■ **YOUR INSTRUCTIONS**
Determine how many lines of the material below include "Alice", and reply with that number alone.

⟨

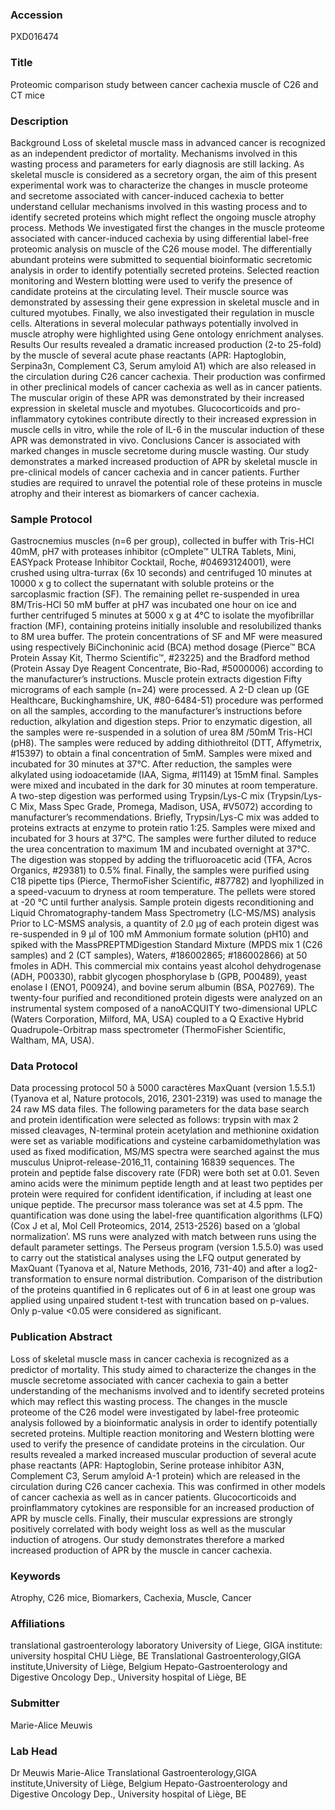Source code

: ### Accession
PXD016474

### Title
Proteomic comparison study between cancer cachexia muscle of C26 and CT mice

### Description
Background Loss of skeletal muscle mass in advanced cancer is recognized as an independent predictor of mortality. Mechanisms involved in this wasting process and parameters for early diagnosis are still lacking. As skeletal muscle is considered as a secretory organ, the aim of this present experimental work was to characterize the changes in muscle proteome and secretome associated with cancer-induced cachexia to better understand cellular mechanisms involved in this wasting process and to identify secreted proteins which might reflect the ongoing muscle atrophy process. Methods We investigated first the changes in the muscle proteome associated with cancer-induced cachexia by using differential label-free proteomic analysis on muscle of the C26 mouse model. The differentially abundant proteins were submitted to sequential bioinformatic secretomic analysis in order to identify potentially secreted proteins. Selected reaction monitoring and Western blotting were used to verify the presence of candidate proteins at the circulating level. Their muscle source was demonstrated by assessing their gene expression in skeletal muscle and in cultured myotubes. Finally, we also investigated their regulation in muscle cells. Alterations in several molecular pathways potentially involved in muscle atrophy were highlighted using Gene ontology enrichment analyses. Results Our results revealed a dramatic increased production (2-to 25-fold) by the muscle of several acute phase reactants (APR: Haptoglobin, Serpina3n, Complement C3, Serum amyloid A1) which are also released in the circulation during C26 cancer cachexia. Their production was confirmed in other preclinical models of cancer cachexia as well as in cancer patients. The muscular origin of these APR was demonstrated by their increased expression in skeletal muscle and myotubes. Glucocorticoids and pro-inflammatory cytokines contribute directly to their increased expression in muscle cells in vitro, while the role of IL-6 in the muscular induction of these APR was demonstrated in vivo. Conclusions Cancer is associated with marked changes in muscle secretome during muscle wasting. Our study demonstrates a marked increased production of APR by skeletal muscle in pre-clinical models of cancer cachexia and in cancer patients. Further studies are required to unravel the potential role of these proteins in muscle atrophy and their interest as biomarkers of cancer cachexia.

### Sample Protocol
Gastrocnemius muscles (n=6 per group), collected in buffer with Tris-HCl 40mM, pH7 with proteases inhibitor (cOmplete™ ULTRA Tablets, Mini, EASYpack Protease Inhibitor Cocktail, Roche, #04693124001), were crushed using ultra-turrax (6x 10 seconds) and centrifuged 10 minutes at 10000 x g to collect the supernatant with soluble proteins or the sarcoplasmic fraction (SF). The remaining pellet re-suspended in urea 8M/Tris-HCl 50 mM buffer at pH7 was incubated one hour on ice and further centrifuged 5 minutes at 5000 x g at 4°C to isolate the myofibrillar fraction (MF), containing proteins initially insoluble and resolubilized thanks to 8M urea buffer. The protein concentrations of SF and MF were measured using respectively BiCinchoninic acid (BCA) method dosage (Pierce™ BCA Protein Assay Kit, Thermo Scientific™, #23225) and the Bradford method (Protein Assay Dye Reagent Concentrate, Bio-Rad, #5000006) according to the manufacturer’s instructions. Muscle protein extracts digestion  Fifty micrograms of each sample (n=24) were processed. A 2-D clean up (GE Healthcare, Buckinghamshire, UK, #80-6484-51) procedure was performed on all the samples, according to the manufacturer’s instructions before reduction, alkylation and digestion steps. Prior to enzymatic digestion, all the samples were re-suspended in a solution of urea 8M /50mM Tris-HCl (pH8). The samples were reduced by adding dithiothreitol (DTT, Affymetrix, #15397) to obtain a final concentration of 5mM. Samples were mixed and incubated for 30 minutes at 37°C. After reduction, the samples were alkylated using iodoacetamide (IAA, Sigma, #I1149) at 15mM final. Samples were mixed and incubated in the dark for 30 minutes at room temperature. A two-step digestion was performed using Trypsin/Lys-C mix (Trypsin/Lys-C Mix, Mass Spec Grade, Promega, Madison, USA, #V5072) according to manufacturer’s recommendations. Briefly, Trypsin/Lys-C mix was added to proteins extracts at enzyme to protein ratio 1:25. Samples were mixed and incubated for 3 hours at 37°C.  The samples were further diluted to reduce the urea concentration to maximum 1M and incubated overnight at 37°C. The digestion was stopped by adding the trifluoroacetic acid (TFA, Acros Organics, #29381) to 0.5% final. Finally, the samples were purified using C18 pipette tips (Pierce, ThermoFisher Scientific, #87782) and lyophilized in a speed-vacuum to dryness at room temperature. The pellets were stored at -20 °C until further analysis. Sample protein digests reconditioning and Liquid Chromatography-tandem Mass Spectrometry (LC-MS/MS) analysis  Prior to LC-MSMS analysis, a quantity of 2.0 µg of each protein digest was re-suspended in 9 µl of 100 mM Ammonium formate solution (pH10) and spiked with the MassPREPTMDigestion Standard Mixture (MPDS mix 1 (C26 samples) and 2 (CT samples), Waters, #186002865; #186002866) at 50 fmoles in ADH. This commercial mix contains yeast alcohol dehydrogenase (ADH, P00330), rabbit glycogen phosphorylase b (GPB, P00489), yeast enolase I (ENO1, P00924), and bovine serum albumin (BSA, P02769).  The twenty-four purified and reconditioned protein digests were analyzed on an instrumental system composed of a nanoACQUITY two-dimensional UPLC (Waters Corporation, Milford, MA, USA) coupled to a Q Exactive Hybrid Quadrupole-Orbitrap mass spectrometer (ThermoFisher Scientific, Waltham, MA, USA).

### Data Protocol
Data processing protocol 50 à 5000 caractères MaxQuant (version 1.5.5.1) (Tyanova et al, Nature protocols, 2016, 2301-2319) was used to manage the 24 raw MS data files. The following parameters for the data base search and protein identification were selected as follows: trypsin with max 2 missed cleavages, N-terminal protein acetylation and methionine oxidation were set as variable modifications and cysteine carbamidomethylation was used as fixed modification, MS/MS spectra were searched against the mus musculus Uniprot-release-2016_11, containing 16839 sequences. The protein and peptide false discovery rate (FDR) were both set at 0.01. Seven amino acids were the minimum peptide length and at least two peptides per protein were required for confident identification, if including at least one unique peptide. The precursor mass tolerance was set at 4.5 ppm. The quantification was done using the label-free quantification algorithms (LFQ) (Cox J et al, Mol Cell Proteomics, 2014, 2513-2526) based on a ‘global normalization’. MS runs were analyzed with match between runs using the default parameter settings.  The Perseus program (version 1.5.5.0) was used to carry out the statistical analyses using the LFQ output generated by MaxQuant (Tyanova et al, Nature Methods, 2016, 731-40) and after a log2-transformation to ensure normal distribution. Comparison of the distribution of the proteins quantified in 6 replicates out of 6 in at least one group was applied using unpaired student t-test with truncation based on p-values. Only p-value <0.05 were considered as significant.

### Publication Abstract
Loss of skeletal muscle mass in cancer cachexia is recognized as a predictor of mortality. This study aimed to characterize the changes in the muscle secretome associated with cancer cachexia to gain a better understanding of the mechanisms involved and to identify secreted proteins which may reflect this wasting process. The changes in the muscle proteome of the C26 model were investigated by label-free proteomic analysis followed by a bioinformatic analysis in order to identify potentially secreted proteins. Multiple reaction monitoring and Western blotting were used to verify the presence of candidate proteins in the circulation. Our results revealed a marked increased muscular production of several acute phase reactants (APR: Haptoglobin, Serine protease inhibitor A3N, Complement C3, Serum amyloid A-1 protein) which are released in the circulation during C26 cancer cachexia. This was confirmed in other models of cancer cachexia as well as in cancer patients. Glucocorticoids and proinflammatory cytokines are responsible for an increased production of APR by muscle cells. Finally, their muscular expressions are strongly positively correlated with body weight loss as well as the muscular induction of atrogens. Our study demonstrates therefore a marked increased production of APR by the muscle in cancer cachexia.

### Keywords
Atrophy, C26 mice, Biomarkers, Cachexia, Muscle, Cancer

### Affiliations
translational gastroenterology laboratory
University of Liege, GIGA institute: 
university hospital CHU Liège, BE
Translational Gastroenterology,GIGA institute,University of Liège, Belgium  Hepato-Gastroenterology and Digestive Oncology Dep., University hospital of Liège, BE

### Submitter
Marie-Alice Meuwis

### Lab Head
Dr Meuwis Marie-Alice
Translational Gastroenterology,GIGA institute,University of Liège, Belgium  Hepato-Gastroenterology and Digestive Oncology Dep., University hospital of Liège, BE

⟩

■ **RESPONSE AREA**
2